Cadherin-11 regulates SMC protein expression and the contractility of SMC-containing organs in vivo. Bladders (A–C) or aortas (D–F) were obtained from 10-week-old Cdh11^−/− or wild-type (WT) male mice. (A) Immunostaining for cadherin-11 (red, left panels), αSMA (green, middle panels) and MYH11 (green, right panels) in bladder tissue from Cdh11^−/− and wild-type mice. Nuclei were counterstained with DAPI (blue).

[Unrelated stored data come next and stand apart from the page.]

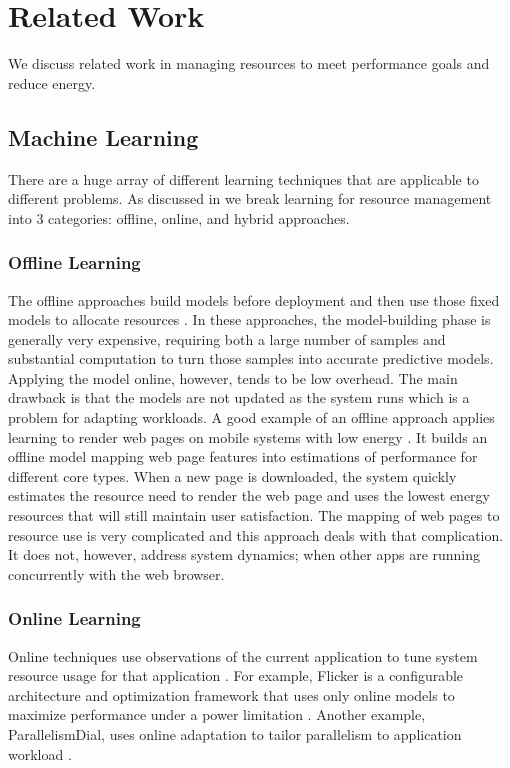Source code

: \section{Related Work}

We discuss related work in managing resources to meet performance
goals and reduce energy.  

\subsection{Machine Learning}
There are a huge array of different learning techniques that are
applicable to different problems.  As discussed in 
we break learning for resource management into 3 categories:
offline, online, and hybrid approaches.  

\subsubsection{Offline Learning}
The offline approaches build models before deployment and then use
those fixed models to allocate resources
\cite{Yi2003,LeeBrooks2006,CPR,ChenJohn2011,petabricksStatic}.  In
these approaches, the model-building phase is generally very expensive,
requiring both a large number of samples and substantial computation
to turn those samples into accurate predictive models.  Applying the model online, however, tends to be low overhead.  The main drawback is that the models are not updated as the
system runs which is a problem for adapting workloads. A good example of an offline approach applies learning to render web
pages on mobile systems with low energy \cite{reddiHPCA2013}. It builds an offline model
mapping web page features into estimations of performance for
different core types.  When a new page is downloaded, the system
quickly estimates the resource need to render the web page and uses the
lowest energy resources that will still maintain user satisfaction.
The mapping of web pages to resource use is very complicated and this
approach deals with that complication.  It does not, however, address
system dynamics; \eg{} when other apps are running concurrently with the
web browser.

\subsubsection{Online Learning}
Online techniques use observations of the current application to tune
system resource usage for that application
\cite{Li2006,Flicker,ParallelismDial,Ponamarev,petabricksDynamic,LeeBrooks}.
For example, Flicker is a configurable architecture and optimization
framework that uses only online models to maximize performance under a
power limitation \cite{Flicker}.  Another example, ParallelismDial,
uses online adaptation to tailor parallelism to application workload
\cite{ParallelismDial}.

Scale bars: 500 µm. (B) Quantification of the fluorescence intensity of αSMA and MYH11 per area of tissue. (C) Contractile force generated in response to the indicated agonists in Cdh11^−/− and wild-type bladders. (D–F) The data are as described for A–C for mouse aortas instead of bladders. Scale bars: 100 µm. All quantitative data show the mean±s.d.; *P<0.05 between the Cdh11^−/− and wild-type tissues.